▶ [Work order]: Which lines below include the string "with"? Please show each one.

▶ [Provided data]:
━━━━

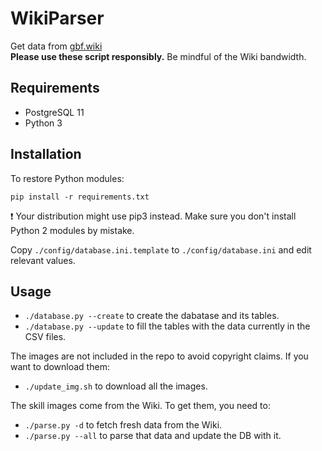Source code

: # WikiParser
Get data from [gbf.wiki](https://gbf.wiki/) \
**Please use these script responsibly.** Be mindful of the Wiki bandwidth.

## Requirements
- PostgreSQL 11
- Python 3

## Installation
To restore Python modules:
```
pip install -r requirements.txt
```
:exclamation: Your distribution might use pip3 instead. Make sure you don't install Python 2 modules by mistake.

Copy `./config/database.ini.template` to `./config/database.ini` and edit relevant values.

## Usage
- `./database.py --create` to create the dabatase and its tables.
- `./database.py --update` to fill the tables with the data currently in the CSV files.

The images are not included in the repo to avoid copyright claims. If you want to download them:
- `./update_img.sh` to download all the images.

The skill images come from the Wiki. To get them, you need to:
- `./parse.py -d` to fetch fresh data from the Wiki.
- `./parse.py --all` to parse that data and update the DB with it.
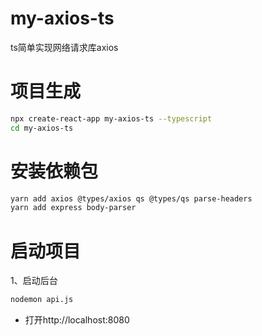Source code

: # my-axios-ts
ts简单实现网络请求库axios

# 项目生成
```bash
npx create-react-app my-axios-ts --typescript
cd my-axios-ts

```

# 安装依赖包
```bash
yarn add axios @types/axios qs @types/qs parse-headers
yarn add express body-parser

```

# 启动项目
1、启动后台
```bash
nodemon api.js
```
* 打开http://localhost:8080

━━━━

▶ [Solution to this exercise]:
- `./database.py --update` to fill the tables with the data currently in the CSV files.
- `./parse.py --all` to parse that data and update the DB with it.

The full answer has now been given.